__Input material__
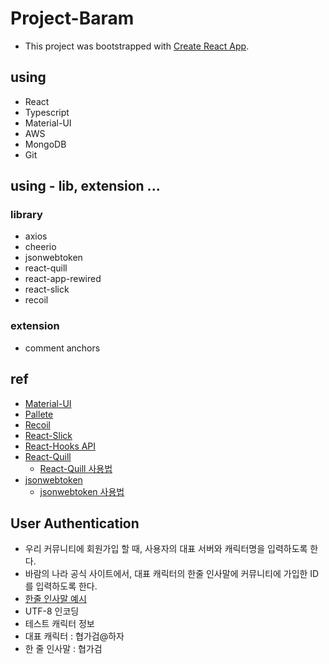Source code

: # Project-Baram

- This project was bootstrapped with [Create React App](https://github.com/facebook/create-react-app).



## using

- React
- Typescript
- Material-UI
- AWS
- MongoDB
- Git

## using - lib, extension ...

### library
- axios
- cheerio
- jsonwebtoken
- react-quill
- react-app-rewired
- react-slick
- recoil

### extension
- comment anchors




## ref

- [Material-UI](https://material-ui.com/)
- [Pallete](https://www.materialpalette.com/colors)
- [Recoil](https://recoiljs.org/)
- [React-Slick](https://react-slick.neostack.com/docs/get-started/)
- [React-Hooks API](https://ko.reactjs.org/docs/hooks-reference.html)
- [React-Quill](https://www.npmjs.com/package/react-quill)
  - [React-Quill 사용법](http://noartist.com/react%EC%9A%A9-rich-text-editor-quill-%EC%84%A4%EC%B9%98%EB%B0%8F-%EC%82%AC%EC%9A%A9-%EB%B0%A9%EB%B2%95-ajax-upload-%EA%B9%8C%EC%A7%80/)
- [jsonwebtoken](https://www.npmjs.com/package/jsonwebtoken)
  - [jsonwebtoken 사용법](https://victorydntmd.tistory.com/116)


## User Authentication

- 우리 커뮤니티에 회원가입 할 때, 사용자의 대표 서버와 캐릭터명을 입력하도록 한다.
- 바람의 나라 공식 사이트에서, 대표 캐릭터의 한줄 인사말에 커뮤니티에 가입한 ID를 입력하도록 한다.
- [한줄 인사말 예시](https://baram.nexon.com/Profile/Info?character=협가검%40하자)
- UTF-8 인코딩
- 테스트 캐릭터 정보 
- 대표 캐릭터 : 협가검@하자 
- 한 줄 인사말 : 협가검
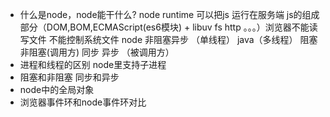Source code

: - 什么是node，node能干什么?  node runtime 可以把js 运行在服务端
  js的组成部分（DOM,BOM,ECMAScript(es6模块) + libuv fs http 。。。）浏览器不能读写文件 不能控制系统文件
    node 非阻塞异步
  （单线程） java（多线程）  阻塞 非阻塞(调用方)  同步 异步 （被调用方）  
- 进程和线程的区别 node里支持子进程
- 阻塞和非阻塞 同步和异步
- node中的全局对象
- 浏览器事件环和node事件环对比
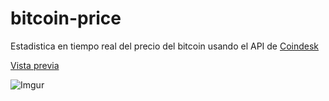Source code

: # bitcoin-price

Estadistica en tiempo real del precio del bitcoin usando el API de [Coindesk](https://www.coindesk.com/)

[Vista previa](https://wisus-bitcoin-price.netlify.app/)

![Imgur](https://i.imgur.com/pVUdIxw.png "Home")
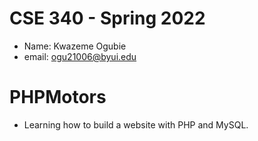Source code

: # CSE 340 - Spring 2022
- Name: Kwazeme Ogubie
- email: ogu21006@byui.edu


# PHPMotors
- Learning how to build a website with PHP and MySQL.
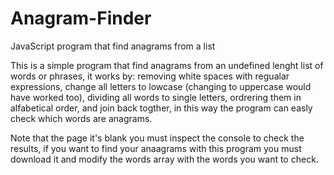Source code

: # Anagram-Finder
JavaScript program that find anagrams from a list

This is a simple program that find anagrams from an undefined lenght list of words or phrases, it works by: removing white spaces with regualar expressions, change all letters to lowcase (changing to uppercase would have worked too), dividing all words to single letters, ordrering them in alfabetical order, and join back togther, in this way the program can easly check which words are anagrams.

Note that the page it's blank you must inspect the console to check the results, if you want to find your anaagrams with this program you must download it and modify the words array with the words you want to check.
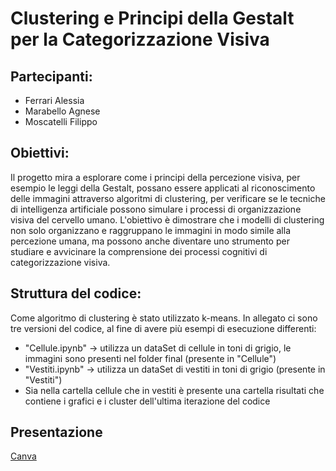 # Clustering e Principi della Gestalt per la Categorizzazione Visiva

## Partecipanti:

- Ferrari Alessia
- Marabello Agnese
- Moscatelli Filippo

## Obiettivi:

Il progetto mira a esplorare come i principi della percezione visiva, per esempio le leggi della Gestalt, possano essere applicati al riconoscimento delle immagini attraverso algoritmi di clustering, per verificare se le tecniche di intelligenza artificiale possono simulare i processi di organizzazione visiva del cervello umano. L'obiettivo è dimostrare che i modelli di clustering non solo organizzano e raggruppano le immagini in modo simile alla percezione umana, ma possono anche diventare uno strumento per studiare e avvicinare la comprensione dei processi cognitivi di categorizzazione visiva.

## Struttura del codice:

Come algoritmo di clustering è stato utilizzato k-means. In allegato ci sono tre versioni del codice, al fine di avere più esempi di esecuzione differenti:

- "Cellule.ipynb" -> utilizza un dataSet di cellule in toni di grigio, le immagini sono presenti nel folder final (presente in "Cellule")
- "Vestiti.ipynb" -> utilizza un dataSet di vestiti in toni di grigio (presente in "Vestiti")
- Sia nella cartella cellule che in vestiti è presente una cartella risultati che contiene i grafici e i cluster dell'ultima iterazione del codice

## Presentazione

[Canva](https://trail.canva.com/CL0/https:%2F%2Fwww.canva.com%2Fdesign%2FDAGW1JlAZjs%2Fshare%3Finvite=F-3cr23tophQcdPfkxN5Zg%26utm_campaign=designshare%26utm_medium=email%26utm_source=shareButton/2/010001933f3bfa81-53139258-608e-45f9-9060-f2666221fc72-000000/5bCzNMy7_IcOr1T2rZvlEsoSP3WJ7UUcdZjZofHPFA0=379)
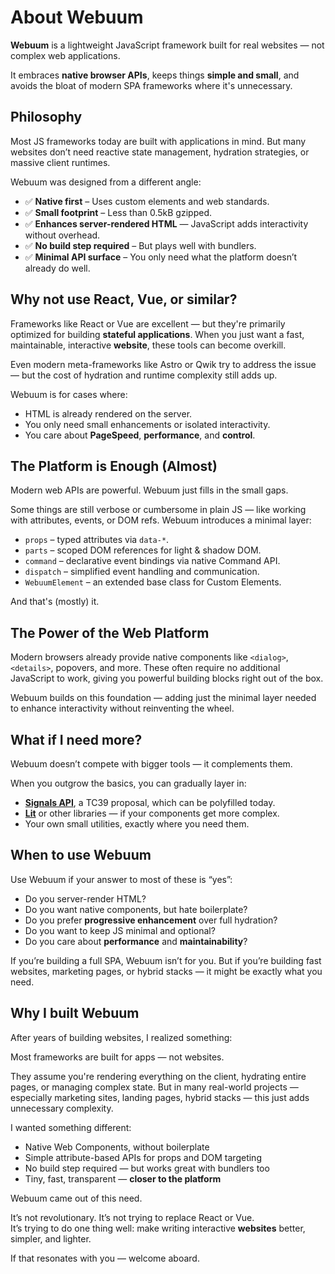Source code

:# About Webuum

**Webuum** is a lightweight JavaScript framework built for real websites — not complex web applications.

It embraces **native browser APIs**, keeps things **simple and small**, and avoids the bloat of modern SPA frameworks where it's unnecessary.


## Philosophy

Most JS frameworks today are built with applications in mind. But many websites don’t need reactive state management, hydration strategies, or massive client runtimes.

Webuum was designed from a different angle:

- ✅ **Native first** – Uses custom elements and web standards.
- ✅ **Small footprint** – Less than 0.5kB gzipped.
- ✅ **Enhances server-rendered HTML** — JavaScript adds interactivity without overhead.
- ✅ **No build step required** – But plays well with bundlers.
- ✅ **Minimal API surface** – You only need what the platform doesn’t already do well.
 
## Why not use React, Vue, or similar?

Frameworks like React or Vue are excellent — but they're primarily optimized for building **stateful applications**. When you just want a fast, maintainable, interactive **website**, these tools can become overkill.

Even modern meta-frameworks like Astro or Qwik try to address the issue — but the cost of hydration and runtime complexity still adds up.

Webuum is for cases where:

- HTML is already rendered on the server.
- You only need small enhancements or isolated interactivity.
- You care about **PageSpeed**, **performance**, and **control**.

## The Platform is Enough (Almost)

Modern web APIs are powerful. Webuum just fills in the small gaps.

Some things are still verbose or cumbersome in plain JS — like working with attributes, events, or DOM refs. Webuum introduces a minimal layer:

- `props` – typed attributes via `data-*`.
- `parts` – scoped DOM references for light & shadow DOM.
- `command` – declarative event bindings via native Command API.
- `dispatch` – simplified event handling and communication.
- `WebuumElement` – an extended base class for Custom Elements.

And that's (mostly) it.

## The Power of the Web Platform

Modern browsers already provide native components like `<dialog>`, `<details>`, popovers, and more. These often require no additional JavaScript to work, giving you powerful building blocks right out of the box.

Webuum builds on this foundation — adding just the minimal layer needed to enhance interactivity without reinventing the wheel.

## What if I need more?

Webuum doesn’t compete with bigger tools — it complements them.

When you outgrow the basics, you can gradually layer in:

- [**Signals API**](https://github.com/tc39/proposal-signals), a TC39 proposal, which can be polyfilled today.
- [**Lit**](https://lit.dev/) or other libraries — if your components get more complex.
- Your own small utilities, exactly where you need them.

## When to use Webuum

Use Webuum if your answer to most of these is “yes”:

- Do you server-render HTML?
- Do you want native components, but hate boilerplate?
- Do you prefer **progressive enhancement** over full hydration?
- Do you want to keep JS minimal and optional?
- Do you care about **performance** and **maintainability**?

If you’re building a full SPA, Webuum isn’t for you. But if you’re building fast websites, marketing pages, or hybrid stacks — it might be exactly what you need.


## Why I built Webuum

After years of building websites, I realized something:

Most frameworks are built for apps — not websites.

They assume you're rendering everything on the client, hydrating entire pages, or managing complex state. But in many real-world projects — especially marketing sites, landing pages, hybrid stacks — this just adds unnecessary complexity.

I wanted something different:

- Native Web Components, without boilerplate
- Simple attribute-based APIs for props and DOM targeting
- No build step required — but works great with bundlers too
- Tiny, fast, transparent — **closer to the platform**

Webuum came out of this need.

It’s not revolutionary. It’s not trying to replace React or Vue.  
It’s trying to do one thing well: make writing interactive **websites** better, simpler, and lighter.

If that resonates with you — welcome aboard.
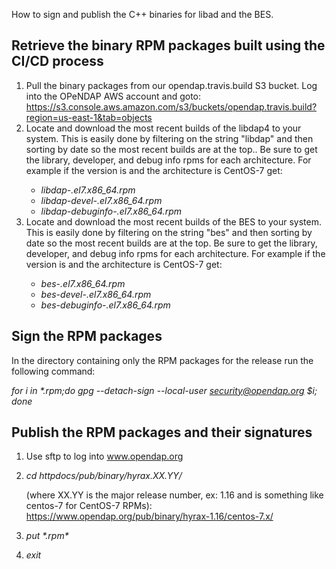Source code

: How to sign and publish the C++ binaries for libad and the BES.

## Retrieve the binary RPM packages built using the CI/CD process

1.  Pull the binary packages from our opendap.travis.build S3 bucket.
    Log into the OPeNDAP AWS account and goto:
    <https://s3.console.aws.amazon.com/s3/buckets/opendap.travis.build?region=us-east-1&tab=objects>
2.  Locate and download the most recent builds of the libdap4 to your
    system. This is easily done by filtering on the string "libdap" and
    then sorting by date so the most recent builds are at the top.. Be
    sure to get the library, developer, and debug info rpms for each
    architecture. For example if the version is <numbers> and the
    architecture is CentOS-7 get:
    - *libdap-<numbers>.el7.x86_64.rpm*
    - *libdap-devel-<numbers>.el7.x86_64.rpm*
    - *libdap-debuginfo-<numbers>.el7.x86_64.rpm*
3.  Locate and download the most recent builds of the BES to your
    system. This is easily done by filtering on the string "bes" and
    then sorting by date so the most recent builds are at the top. Be
    sure to get the library, developer, and debug info rpms for each
    architecture. For example if the version is <numbers> and the
    architecture is CentOS-7 get:
    - *bes-<numbers>.el7.x86_64.rpm*
    - *bes-devel-<numbers>.el7.x86_64.rpm*
    - *bes-debuginfo-<numbers>.el7.x86_64.rpm*

## Sign the RPM packages

In the directory containing only the RPM packages for the release run
the following command:

*for i in \*.rpm;do gpg --detach-sign --local-user security@opendap.org
\$i; done*

## Publish the RPM packages and their signatures

1.  Use sftp to log into www.opendap.org
2.  *cd httpdocs/pub/binary/hyrax.XX.YY/<os-name>*

    (where XX.YY is the major release number, ex: 1.16 and <os-name> is
    something like centos-7 for CentOS-7 RPMs):
    <https://www.opendap.org/pub/binary/hyrax-1.16/centos-7.x/>
3.  *put \*.rpm\**
4.  *exit*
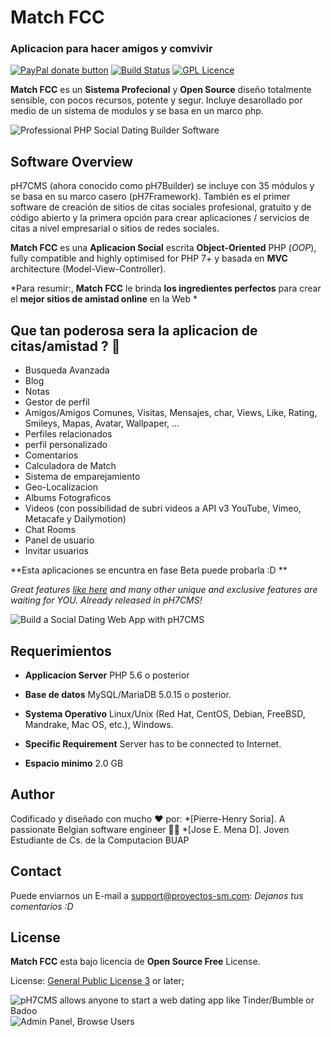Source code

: # Match FCC
### Aplicacion para hacer amigos y comvivir

[![PayPal donate button](https://img.shields.io/badge/paypal-donate-orange.svg)](https://www.paypal.com/cgi-bin/webscr?cmd=_s-xclick&hosted_button_id=X457W3L7DAPC6 "Help keep me off the streets! ;)") [![Build Status](https://scrutinizer-ci.com/g/pH7Software/pH7-Social-Dating-CMS/badges/build.png?b=master)](https://scrutinizer-ci.com/g/pH7Software/pH7-Social-Dating-CMS/build-status/master) [![GPL Licence](https://badges.frapsoft.com/os/gpl/gpl.svg?v=103)](https://opensource.org/licenses/gpl-3.0.html)

**Match FCC** es un **Sistema Profecional** y **Open Source** diseño totalmente sensible, con pocos recursos, potente y segur.
Incluye desarollado por medio de un sistema de modulos y se basa en un marco php.

![Professional PHP Social Dating Builder Software](https://cloud.githubusercontent.com/assets/1325411/19419476/5475b32c-93d0-11e6-9756-8e7db8df129f.png)


## Software Overview

pH7CMS (ahora conocido como pH7Builder) se incluye con 35 módulos y se basa en su marco casero (pH7Framework). También es el primer software de creación de sitios de citas sociales profesional, gratuito y de código abierto y la primera opción para crear aplicaciones / servicios de citas a nivel empresarial o sitios de redes sociales.


**Match FCC** es una **Aplicacion Social** escrita **Object-Oriented** PHP (*OOP*), fully compatible and highly optimised for PHP 7+ y basada en **MVC** architecture (Model-View-Controller).


*Para resumir:, **Match FCC** le brinda **los ingredientes perfectos** para crear el **mejor sitios de amistad online** en la Web *


## Que tan poderosa sera la aplicacion de citas/amistad ? 🚀

* Busqueda Avanzada
* Blog
* Notas
* Gestor de perfil
* Amigos/Amigos Comunes, Visitas, Mensajes, char, Views, Like, Rating, Smileys, Mapas, Avatar, Wallpaper, ...
* Perfiles relacionados
* perfil personalizado
* Comentarios
* Calculadora de Match
* Sistema de emparejamiento
* Geo-Localizacion
* Albums Fotograficos
* Videos (con possibilidad de subri videos a API v3 YouTube, Vimeo, Metacafe y Dailymotion)
* Chat Rooms
* Panel de usuario
* Invitar usuarios


**Esta aplicaciones se encuntra en fase Beta puede probarla :D **

*Great features [like here](http://ph7cms.com/social-dating-features/) and many other unique and exclusive features are waiting for YOU. Already released in pH7CMS!*

![Build a Social Dating Web App with pH7CMS](https://cloud.githubusercontent.com/assets/1325411/19419481/657386a4-93d0-11e6-8eee-95deba2d30a0.png)


## Requerimientos

* **Applicacion Server** PHP 5.6 o posterior

* **Base de datos** MySQL/MariaDB 5.0.15 o posterior.

* **Systema Operativo** Linux/Unix (Red Hat, CentOS, Debian, FreeBSD, Mandrake, Mac OS, etc.), Windows.

* **Specific Requirement** Server has to be connected to Internet.

* **Espacio minimo** 2.0 GB

## Author

Codificado y diseñado con mucho ❤️ por:
*[Pierre-Henry Soria]. A passionate Belgian software engineer 🍫🍺
*[Jose E. Mena D]. Joven Estudiante de Cs. de la Computacion BUAP

## Contact

Puede enviarnos un E-mail a support@proyectos-sm.com: *Dejanos tus comentarios :D*

## License

**Match FCC** esta bajo licencia de **Open Source Free** License.

License: [General Public License 3](http://www.gnu.org/licenses/gpl.html) or later;


![pH7CMS allows anyone to start a web dating app like Tinder/Bumble or Badoo](https://cloud.githubusercontent.com/assets/1325411/19419477/5476b45c-93d0-11e6-823d-d293f186c0f7.png)
![Admin Panel, Browse Users](https://cloud.githubusercontent.com/assets/1325411/14080251/b476e5c6-f4fb-11e5-825e-ddc992ba1055.png)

__Your instructions__
Since the pictures are not part of the copy, please transcribe only the lines above from the one with "js的组成部分（DOM,BOM,ECMAScript(es6模块) + libuv" through the one with "- Spring 2022", exactly and with both ends.

__Result__
  js的组成部分（DOM,BOM,ECMAScript(es6模块) + libuv fs http 。。。）浏览器不能读写文件 不能控制系统文件
    node 非阻塞异步
  （单线程） java（多线程）  阻塞 非阻塞(调用方)  同步 异步 （被调用方）  
- 进程和线程的区别 node里支持子进程
- 阻塞和非阻塞 同步和异步
- node中的全局对象
- 浏览器事件环和node事件环对比
Source code

: # bitcoin-price

Estadistica en tiempo real del precio del bitcoin usando el API de [Coindesk](https://www.coindesk.com/)

[Vista previa](https://wisus-bitcoin-price.netlify.app/)

![Imgur](https://i.imgur.com/pVUdIxw.png "Home")
Source code

: # CSE 340 - Spring 2022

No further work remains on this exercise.